According to him, there is nothing wrong if the share of agriculture in the GDP declines even as the economy expands. “This has happened in all countries and will happen in India too.”
But the problem, according to him, is that the number of people dependent on agriculture is not going down even as the agricultural sector is shrinking.
Sen, also a professor of economics at Jawaharlal Nehru University (JNU), said: “We should not be concerned about the decline of the share of agriculture in the GDP, but should be concerned about the fact that the share of labour force in agriculture is not coming down commensurately.”

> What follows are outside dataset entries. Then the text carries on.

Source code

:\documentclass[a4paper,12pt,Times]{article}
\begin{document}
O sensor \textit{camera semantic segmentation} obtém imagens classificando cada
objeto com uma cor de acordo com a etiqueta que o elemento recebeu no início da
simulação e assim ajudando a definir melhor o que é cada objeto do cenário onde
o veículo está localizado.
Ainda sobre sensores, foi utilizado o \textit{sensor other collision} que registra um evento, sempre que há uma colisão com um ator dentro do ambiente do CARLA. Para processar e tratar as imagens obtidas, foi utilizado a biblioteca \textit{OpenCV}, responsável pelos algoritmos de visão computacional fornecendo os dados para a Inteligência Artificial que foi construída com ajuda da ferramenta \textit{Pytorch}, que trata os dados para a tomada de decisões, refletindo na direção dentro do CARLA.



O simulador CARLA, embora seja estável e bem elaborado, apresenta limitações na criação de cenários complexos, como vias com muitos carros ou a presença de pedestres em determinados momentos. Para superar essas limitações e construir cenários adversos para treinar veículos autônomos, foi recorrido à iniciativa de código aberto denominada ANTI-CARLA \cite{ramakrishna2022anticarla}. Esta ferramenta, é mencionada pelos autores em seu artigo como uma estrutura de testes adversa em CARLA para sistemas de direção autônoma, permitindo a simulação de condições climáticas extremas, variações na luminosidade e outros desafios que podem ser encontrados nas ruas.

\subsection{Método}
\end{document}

Several other economists share Sen’s opinion. Consortium of Indian Farmers Associations secretary general P. Chengal Reddy said there were “plenty of opportunities in rural areas to create more jobs for farmers”.
“Opportunities can be created for them (farmers) in the service sector in rural areas. They can work as electricians, carpenters, plumbers, or masons when they have no work,” Reddy told IANS.
“There is no full-time work in agriculture. Farmers work 100 to 150 days a year, and have no work for around 200 days for which jobs can be created,” he added.
India’s GDP, or its total market value of all final goods and services produced within a year, was officially estimated at Rs.31.14 trillion ($637.78 billion) for 2007-08.
The agriculture sector logged 4.5 percent growth last fiscal. The Prime Minister’s Economic Advisory Council has projected a growth rate of two percent for agriculture in the current fiscal.
Agriculture and allied sectors, which saw the average growth rate plummeting to 2.5 percent during 2002-07, is contributing around 18 percent to the country’s GDP as against 36.4 percent during 1982-83.
“We will certainly do better than two percent. In fact, I feel we will reach four percent in the current fiscal,” said Sen, adding agriculture growth was very slow between 1996 and 2004, when the growth rate dropped to two percent.
Devinder Sharma, a city-based food and agriculture policy analyst, underlines the need to provide direct income support to farmers.
“There is no other way out than to provide direct income support to farmers. The government should ensure a fixed monthly income for them,” said Sharma, also chairman of the Forum for Biotechnology and Food Security.
“Farmers get direct income support from the government in rich countries, say, the US, where the Farm Bill 2008 has a provision of $307 billion agriculture subsidy for the next five years,” Sharma told IANS.
In India only 40 percent farmers get benefit of a support price. “The rest does not, as they do not have surplus produce for sale,” he added.